Blind Ambition


First, there’s the sheer audacity: Dare Clubb has written a new Oedipus. Then there’s the brazen ambition: the play takes on the Big Questions–the meaning of fate, free will, love, sex, humanity, violence, responsibility. The dailies have slammed the play, alleging pretentiousness and prolixity. Let them keep their tidy little two-handers that skate on the surfaces of middle-class misunderstandings and marital mishaps. Bring on the pretentiousness, say I, the hubris to tackle subjects that can’t be contained in well-made domestic dramas. Give us more playwrights who aspire to language that reaches beyond psychobabbling chatter. The challenge of Clubb’s Oedipus is not that it lasts four hours, but that it thrusts us into a serious and deeply discomfiting investigation not only of what constitutes moral behavior, but of whether it’s even possible.

Owing as much to Woyzeck and Peer Gynt as to Sophocles’s tragic hero, Clubb’s Oedipus attempts a journey toward self-knowledge that he can’t fulfill. He fails not for want of effort–he pursues his fate like the most ardent fundamentalist called to holy war–but because his hell-bent struggle to find himself blinds him to the needs of others. In a disturbing twist away from the traditional myth, Clubb’s Oedipus hears the divine decree from Delphi early on, and then sets out deliberately to consummate it, insisting that it’s blasphemous to doubt the words of the gods. Quickly, his certainty breeds solipsism, an amoral absorption that contradicts its own claims to ethical necessity. The drama’s rebuke might as well be directed to the sweet psychological plays that the daily critics so prefer: how can one keep looking inward, this Oedipus demands, when the world is sucking us into its relentless downward spiral? How dare we stay preoccupied with personal narratives when humanity itself is in peril?

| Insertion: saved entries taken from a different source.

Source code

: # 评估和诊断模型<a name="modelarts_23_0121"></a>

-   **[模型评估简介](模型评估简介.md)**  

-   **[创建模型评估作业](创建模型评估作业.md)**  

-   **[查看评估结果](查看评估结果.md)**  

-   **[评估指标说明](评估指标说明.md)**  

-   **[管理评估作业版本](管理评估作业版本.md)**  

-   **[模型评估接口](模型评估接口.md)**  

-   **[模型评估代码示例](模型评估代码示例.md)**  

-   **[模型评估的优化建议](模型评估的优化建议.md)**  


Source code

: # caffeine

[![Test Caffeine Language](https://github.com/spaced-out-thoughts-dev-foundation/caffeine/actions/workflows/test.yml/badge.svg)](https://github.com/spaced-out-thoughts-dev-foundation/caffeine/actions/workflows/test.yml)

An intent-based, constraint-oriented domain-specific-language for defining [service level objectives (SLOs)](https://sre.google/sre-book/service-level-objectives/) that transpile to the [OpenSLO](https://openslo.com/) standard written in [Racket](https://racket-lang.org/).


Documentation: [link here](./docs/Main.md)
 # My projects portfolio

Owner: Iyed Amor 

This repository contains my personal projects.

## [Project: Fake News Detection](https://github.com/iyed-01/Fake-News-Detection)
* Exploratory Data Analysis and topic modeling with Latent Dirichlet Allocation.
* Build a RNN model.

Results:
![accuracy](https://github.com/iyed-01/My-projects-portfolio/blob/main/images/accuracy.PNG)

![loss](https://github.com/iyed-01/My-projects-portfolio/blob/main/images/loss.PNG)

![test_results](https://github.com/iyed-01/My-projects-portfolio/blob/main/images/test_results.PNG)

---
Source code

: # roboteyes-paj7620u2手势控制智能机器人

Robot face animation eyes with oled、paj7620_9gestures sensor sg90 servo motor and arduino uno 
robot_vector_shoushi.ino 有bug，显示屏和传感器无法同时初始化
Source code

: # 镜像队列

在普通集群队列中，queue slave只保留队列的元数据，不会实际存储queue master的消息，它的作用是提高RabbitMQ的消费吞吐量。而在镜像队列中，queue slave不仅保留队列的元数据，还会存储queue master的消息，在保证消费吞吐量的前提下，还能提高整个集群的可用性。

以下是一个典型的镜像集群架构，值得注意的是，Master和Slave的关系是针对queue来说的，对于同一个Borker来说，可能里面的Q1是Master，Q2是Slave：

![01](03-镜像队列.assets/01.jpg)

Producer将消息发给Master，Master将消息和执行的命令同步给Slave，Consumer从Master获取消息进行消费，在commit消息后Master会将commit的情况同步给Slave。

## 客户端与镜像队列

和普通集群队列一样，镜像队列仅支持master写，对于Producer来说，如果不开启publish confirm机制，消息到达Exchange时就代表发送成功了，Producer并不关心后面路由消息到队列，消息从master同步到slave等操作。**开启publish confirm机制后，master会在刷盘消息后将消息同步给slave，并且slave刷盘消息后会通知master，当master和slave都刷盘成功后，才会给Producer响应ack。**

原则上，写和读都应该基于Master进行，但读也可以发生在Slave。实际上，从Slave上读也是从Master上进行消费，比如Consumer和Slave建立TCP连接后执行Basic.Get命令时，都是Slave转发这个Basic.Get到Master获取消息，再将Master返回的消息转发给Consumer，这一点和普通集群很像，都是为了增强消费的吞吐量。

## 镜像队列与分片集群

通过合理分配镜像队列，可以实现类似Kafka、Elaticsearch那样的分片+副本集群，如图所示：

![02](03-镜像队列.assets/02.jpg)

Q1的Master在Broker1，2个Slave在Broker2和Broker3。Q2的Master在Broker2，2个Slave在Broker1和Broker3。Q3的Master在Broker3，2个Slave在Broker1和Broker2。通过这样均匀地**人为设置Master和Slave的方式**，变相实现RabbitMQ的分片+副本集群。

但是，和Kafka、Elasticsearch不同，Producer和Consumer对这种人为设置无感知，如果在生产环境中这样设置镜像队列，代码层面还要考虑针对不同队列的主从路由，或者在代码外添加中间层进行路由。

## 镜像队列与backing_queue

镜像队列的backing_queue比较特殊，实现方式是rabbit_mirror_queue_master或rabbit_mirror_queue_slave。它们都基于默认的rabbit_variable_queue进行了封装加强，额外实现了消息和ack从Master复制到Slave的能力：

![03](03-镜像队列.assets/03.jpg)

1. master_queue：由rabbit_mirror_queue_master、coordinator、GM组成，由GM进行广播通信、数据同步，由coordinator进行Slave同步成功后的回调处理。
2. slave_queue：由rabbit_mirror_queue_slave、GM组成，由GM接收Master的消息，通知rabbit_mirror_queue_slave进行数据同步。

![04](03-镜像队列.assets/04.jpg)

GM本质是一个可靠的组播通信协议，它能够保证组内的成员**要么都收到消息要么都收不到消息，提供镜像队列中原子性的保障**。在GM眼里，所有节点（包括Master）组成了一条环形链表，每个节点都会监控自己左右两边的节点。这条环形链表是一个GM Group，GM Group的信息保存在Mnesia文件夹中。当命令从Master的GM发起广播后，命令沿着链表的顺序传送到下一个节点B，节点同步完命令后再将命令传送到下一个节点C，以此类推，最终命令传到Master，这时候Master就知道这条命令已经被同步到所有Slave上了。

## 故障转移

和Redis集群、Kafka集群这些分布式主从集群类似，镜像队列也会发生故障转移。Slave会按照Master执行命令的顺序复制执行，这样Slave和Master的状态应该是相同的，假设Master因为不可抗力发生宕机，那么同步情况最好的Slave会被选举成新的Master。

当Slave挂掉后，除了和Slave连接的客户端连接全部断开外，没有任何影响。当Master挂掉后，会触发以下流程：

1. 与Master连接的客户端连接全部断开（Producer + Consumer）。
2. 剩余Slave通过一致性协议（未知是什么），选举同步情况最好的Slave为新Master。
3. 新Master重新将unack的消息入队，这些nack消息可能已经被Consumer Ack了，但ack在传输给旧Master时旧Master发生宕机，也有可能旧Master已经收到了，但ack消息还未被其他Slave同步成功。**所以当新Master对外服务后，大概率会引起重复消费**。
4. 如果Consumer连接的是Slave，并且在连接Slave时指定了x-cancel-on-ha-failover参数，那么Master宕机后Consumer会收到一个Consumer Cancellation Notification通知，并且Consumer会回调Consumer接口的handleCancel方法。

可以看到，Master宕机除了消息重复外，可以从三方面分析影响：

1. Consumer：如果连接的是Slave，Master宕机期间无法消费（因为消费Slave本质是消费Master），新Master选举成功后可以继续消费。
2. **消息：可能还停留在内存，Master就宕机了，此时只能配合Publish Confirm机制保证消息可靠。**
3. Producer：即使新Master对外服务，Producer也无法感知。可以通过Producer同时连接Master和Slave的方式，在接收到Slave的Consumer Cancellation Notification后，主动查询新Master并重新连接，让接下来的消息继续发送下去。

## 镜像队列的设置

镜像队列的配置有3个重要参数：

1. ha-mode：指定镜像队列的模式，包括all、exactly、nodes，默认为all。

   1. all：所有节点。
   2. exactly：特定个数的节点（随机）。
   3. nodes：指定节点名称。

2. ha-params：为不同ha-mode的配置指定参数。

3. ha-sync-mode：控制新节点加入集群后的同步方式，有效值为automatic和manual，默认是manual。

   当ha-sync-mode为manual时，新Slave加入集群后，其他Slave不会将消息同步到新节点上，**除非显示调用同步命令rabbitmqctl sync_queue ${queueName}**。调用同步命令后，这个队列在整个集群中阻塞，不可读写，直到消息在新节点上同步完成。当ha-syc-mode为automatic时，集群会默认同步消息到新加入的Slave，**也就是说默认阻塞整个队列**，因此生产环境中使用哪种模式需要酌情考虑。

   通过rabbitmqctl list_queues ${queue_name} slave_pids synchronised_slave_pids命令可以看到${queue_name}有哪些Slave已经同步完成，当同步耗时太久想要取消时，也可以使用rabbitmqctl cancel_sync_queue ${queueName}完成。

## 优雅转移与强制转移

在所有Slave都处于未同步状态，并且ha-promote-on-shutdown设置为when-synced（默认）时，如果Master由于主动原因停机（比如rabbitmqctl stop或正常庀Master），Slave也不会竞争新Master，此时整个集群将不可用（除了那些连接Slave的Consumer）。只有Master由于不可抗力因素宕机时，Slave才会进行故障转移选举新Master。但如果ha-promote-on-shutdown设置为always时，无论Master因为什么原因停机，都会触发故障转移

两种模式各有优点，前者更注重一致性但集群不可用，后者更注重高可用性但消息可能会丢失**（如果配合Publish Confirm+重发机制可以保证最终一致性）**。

Clubb goes even further, for the tragedy here is that it’s precisely such preoccupation that imperils humanity in the first place. “I’m violent because my world is violent,” Oedipus tells his mother Io-Caste. “No, Oedipus,” she replies, “your world is violent because you are violent.”

This exchange comes late in the play. It’s a debate, really, between Io-Caste’s call to fellow feeling and Oedipus’s devotion to the deities, between a true ethical humanism and a vengeful vision of divine will. A debate, that is, resembling those currently being waged in Congress, on school boards, in violent Bible-and Koran-thumping campaigns all over the world. The scene evokes such conflicts not because it names them, but because the play has dramatized the contest so painfully and pointedly.

Clubb opens his Oedipus long before the hero’s encounter with the Sphinx outside Thebes, where Sophocles picks it up. In fact, he begins with a character seldom recognized in the story–Oedipus’s adoptive mother, Merope. Clubb drops us into the opening scene, its action already in progress, Merope in a full pitch of Phaedra-like despair: she admits to her confidant, Periboa, that she desires Oedipus. This startling reversal, along with the hurtling momentum of the action, allows Clubb to set forth some of the play’s central themes before they get rerouted into new complications. For instance, pacing the stage like a caged panther, Merope rails against men’s self-important commitment to concepts, “that harsh world of ideas, crammed with abstractions and calculations, that sick, paradoxical place inhabited only by criminals and philosophers, that vast waste where stupid truths take precedence over real feelings.” And the play’s first line–Periboa’s comment on Merope–is “You are not yourself.” This is the most tightly wound of the play’s three acts; like a taut bow, it catapults Oedipus into his disastrous search to discover what it even means to be oneself.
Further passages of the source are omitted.